- O ex-deputado federal Eduardo Bolsonaro foi condenado pela Primeira Turma do STF a quatro anos e dois meses de prisão em regime semiaberto por coação no curso do processo.
- Além da pena, ele deverá pagar cinquenta dias-multa, fixados em dois salários mínimos cada, ter oito anos de inelegibilidade e perder o cargo de escrivão da Polícia Federal.
- A decisão foi unânime, com placar de quatro votos a zero, no julgamento da ação penal em que Eduardo é réu por articular o tarifaço para interferir no julgamento que condenou Jair Bolsonaro.
- A condenação envolve atos para criar clima de instabilidade e temor, incluindo supostos estímulos a retaliações contra ministros do STF e ações contra o governo, segundo a PGR.
- Eduardo Bolsonaro está nos Estados Unidos desde o ano passado e já havia perdido o mandato por faltar às sessões da Câmara dos Deputados.
O Supremo Tribunal Federal condenou, nesta terça-feira (16/06), o ex-deputado Eduardo Bolsonaro a 4 anos e 2 meses de prisão em regime semiaberto por coação no curso do processo. A condenação ocorre no âmbito de ação penal que investiga tentativa de interferência no julgamento envolvendo Jair Bolsonaro.
A decisão foi tomada pela Primeira Turma, em votação unânime de 4 a 0. Relator, o ministro Alexandre de Moraes, foi acompanhado por Cristiano Zanin, Cármen Lúcia e Flávio Dino, presidente da Turma. Eduardo Bolsonaro também foi condenado a pagar 50 dias-multa, equivalentes a dois salários mínimos cada, e à perda do cargo de escrivão da Polícia Federal, além de oito anos de inelegibilidade.
Segundo a decisão, há elementos que comprovam a prática de coação no curso do processo.
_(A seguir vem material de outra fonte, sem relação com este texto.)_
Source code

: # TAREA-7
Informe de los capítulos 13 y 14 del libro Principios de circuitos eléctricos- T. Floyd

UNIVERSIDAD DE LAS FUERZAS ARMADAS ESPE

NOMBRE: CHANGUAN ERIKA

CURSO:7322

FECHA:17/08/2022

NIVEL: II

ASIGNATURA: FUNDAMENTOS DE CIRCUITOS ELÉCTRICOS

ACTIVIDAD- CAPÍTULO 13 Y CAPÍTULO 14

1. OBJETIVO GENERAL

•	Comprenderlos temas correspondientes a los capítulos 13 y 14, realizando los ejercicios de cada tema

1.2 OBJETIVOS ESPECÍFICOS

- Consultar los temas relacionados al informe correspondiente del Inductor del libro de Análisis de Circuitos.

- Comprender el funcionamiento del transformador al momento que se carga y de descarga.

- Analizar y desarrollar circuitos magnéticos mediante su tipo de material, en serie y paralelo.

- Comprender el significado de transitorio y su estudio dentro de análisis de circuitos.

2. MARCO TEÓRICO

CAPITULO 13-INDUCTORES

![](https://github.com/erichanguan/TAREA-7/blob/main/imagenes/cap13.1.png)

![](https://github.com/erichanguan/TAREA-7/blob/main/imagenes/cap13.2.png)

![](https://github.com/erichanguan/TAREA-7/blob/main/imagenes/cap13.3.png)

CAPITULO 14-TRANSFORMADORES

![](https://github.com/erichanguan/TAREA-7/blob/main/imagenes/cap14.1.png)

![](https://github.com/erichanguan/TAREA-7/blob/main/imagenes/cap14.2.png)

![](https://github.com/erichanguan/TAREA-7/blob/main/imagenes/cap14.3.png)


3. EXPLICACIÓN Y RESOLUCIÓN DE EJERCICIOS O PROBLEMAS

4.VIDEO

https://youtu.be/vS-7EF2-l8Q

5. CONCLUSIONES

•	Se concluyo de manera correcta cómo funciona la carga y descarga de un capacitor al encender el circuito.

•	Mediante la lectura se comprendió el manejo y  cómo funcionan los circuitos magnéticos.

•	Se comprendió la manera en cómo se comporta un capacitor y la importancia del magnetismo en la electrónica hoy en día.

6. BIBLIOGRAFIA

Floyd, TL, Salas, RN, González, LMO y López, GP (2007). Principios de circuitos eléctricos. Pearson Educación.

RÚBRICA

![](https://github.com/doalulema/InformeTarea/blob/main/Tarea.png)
Moraes indicou provas de ações para criar clima de instabilidade e temor, incluindo suposta pressão para influenciar decisões judiciais. A acusação sustenta que as ações visavam sobrepor interesses da família Bolsonaro às normas legais.
A PGR argumentou que as provas indicavam conduta criminosa para livrar Jair Bolsonaro de responsabilização criminal, em meio a tentativas de favorecer interesses familiares. Eduardo Bolsonaro está nos Estados Unidos desde o ano passado e havia perdido o mandato por afastamento das sessões da Câmara.
A decisão também aponta possíveis desdobramentos, incluindo a possibilidade de recursos por parte do condenado. O caso envolve ainda a alegação de estímulo a ações externas, como medidas que poderiam afetar ministros do STF e instituições brasileiras, conforme a acusação apresentada à época.
Detalhes da decisão
- Relator: Alexandre de Moraes, com votos de Zanin, Cármen Lúcia e Flávio Dino.
- Pena estabelecida: 4 anos e 2 meses de prisão, regime semiaberto.
- Sanções: pagamento de 50 dias-multa, inelegibilidade de 8 anos e perda do cargo na Polícia Federal.
- Contexto: julgamento relacionado à tentativa de interferência no veredito sobre Jair Bolsonaro.
- Estado atual: defesa pode recorrer; Eduardo Bolsonaro permanece com direitos políticos suspensos até decisão final.